The first 24 hours after the birth are the most critical: one-third of the cubs die during this period. Half of the cubs die before they reach the age of five days, and after a month, only 40% of the cubs born are still surviving. In the earlier times, perhaps the greatest reason for the weakened reproduction for polar bears at various wildlife parks has been the amount of outer stimulus disturbing the mother polar bear, this disturbance eventually could cause the mother to abandon its cub or even kill the cub. At the Ranua Wildlife Park, therefore, they made early protection improvements in the polar bear den and the  surroundings to offer peace for Venus to give birth to her cubs. During the time of the pregnancy and also after the cub was born, they followed the progress through microphone recordings and surveillance video cameras installed in the den.

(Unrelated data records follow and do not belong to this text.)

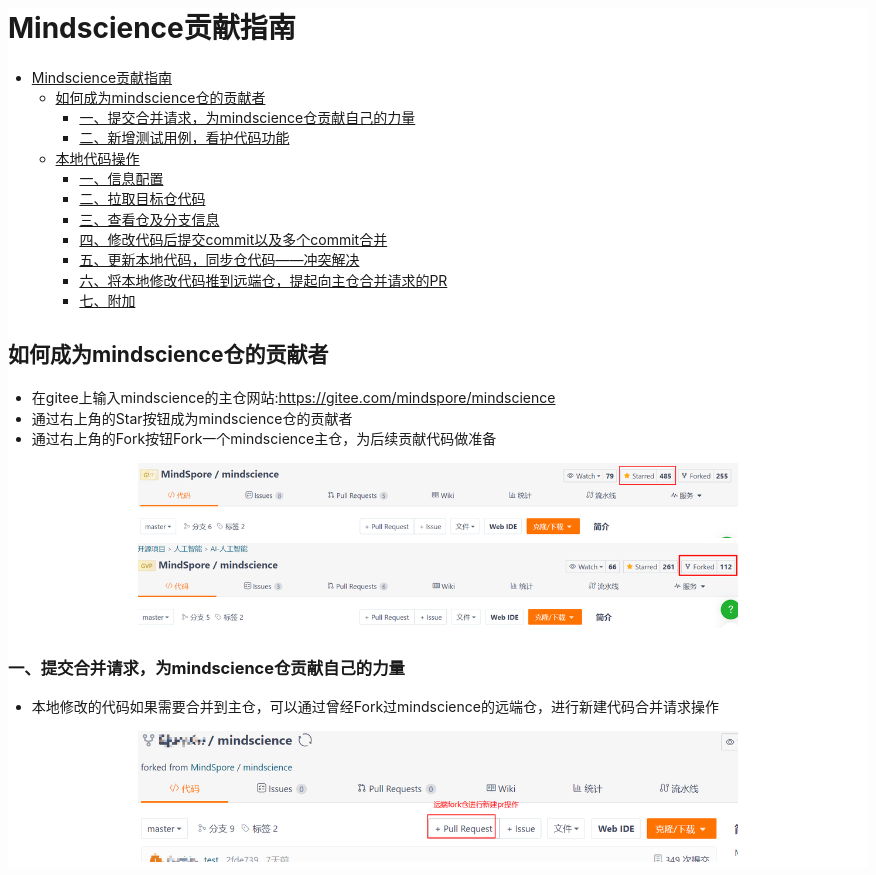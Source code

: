 # **Mindscience贡献指南**



- [Mindscience贡献指南](#Mindscience贡献指南)
    - [如何成为mindscience仓的贡献者](#如何成为mindscience仓的贡献者)
        - [一、提交合并请求，为mindscience仓贡献自己的力量](#一提交合并请求为mindscience仓贡献自己的力量)
        - [二、新增测试用例，看护代码功能](#二新增测试用例看护代码功能)
    - [本地代码操作](#本地代码操作)
        - [一、信息配置](#一信息配置)
        - [二、拉取目标仓代码](#二拉取目标仓代码)
        - [三、查看仓及分支信息](#三查看仓及分支信息)
        - [四、修改代码后提交commit以及多个commit合并](#四修改代码后提交commit以及多个commit合并)
        - [五、更新本地代码，同步仓代码——冲突解决](#五更新本地代码同步仓代码冲突解决)
        - [六、将本地修改代码推到远端仓，提起向主仓合并请求的PR](#六将本地修改代码推到远端仓提起向主仓合并请求的pr)
        - [七、附加](#七附加)



## **如何成为mindscience仓的贡献者**

- 在gitee上输入mindscience的主仓网站:https://gitee.com/mindspore/mindscience
- 通过右上角的Star按钮成为mindscience仓的贡献者
- 通过右上角的Fork按钮Fork一个mindscience主仓，为后续贡献代码做准备

<div align=center>
<img src="./docs/contribution_guide/star.png" alt="star" width="600"/>
</div>

<div align=center>
<img src="./docs/contribution_guide/fork.png" alt="fork" width="600"/>
</div>

### **一、提交合并请求，为mindscience仓贡献自己的力量**

- 本地修改的代码如果需要合并到主仓，可以通过曾经Fork过mindscience的远端仓，进行新建代码合并请求操作

<div align=center>
<img src="./docs/contribution_guide/new_pr.png" alt="new pr" width="600"/>
</div>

On February 23rd, 2012, the park decided to open the door to the den and let the polar bear mother and her cub out in the snowy world of their fence. The mother bear Venus had started to move around anxiously in the den as a sign that she probably would need some nutrition. She had not had anything to eat for nearly three months. A lot of journalists were attending this remarkable happening when the door was opened. First the mother bear came out and had a look at the weather outside and tested how secure it would be for the cub to enter, too. After a while even the little cub very carefully looked out from between the fore legs of the mother. At this time the park could announce that the cub was a male bear. His weight as this time was around 10 kg.

I went to Ranua zoo in March to try to get a glimpse of the cub. I was lucky, because I got the chance to see him. The mother and her cub very seldom came out from the den and not at any predictable time. The fence is very big and the visitors never got near the cub when he was only a few months old. Later on he started to move around in the fence and they were eventually even moved to another, bigger fence. The picture I captured in March 2012 shows the mother standing outside the den and the cub is to the right of her. Not a good photo, I admit, but better than nothing…

IMG_0519 (2)

There was a name competition arranged to find a suitable name for the little newborn cub. Around 10,000 suggestions were given and on September 3rd, 2012, as the result of the very careful and difficult elimination of the suggestions done by the jury consisting of the Ranua Wildlife Park staff, the name Ranzo was elected as the name for the very unique polar bear cub in Finland. The jury wanted the name to be suggestive of the birth-place of the cub, (the Wildlife Park of Ranua, Ranua Zoo) and, at the same time, the name needed to be internationally ”easy” as well.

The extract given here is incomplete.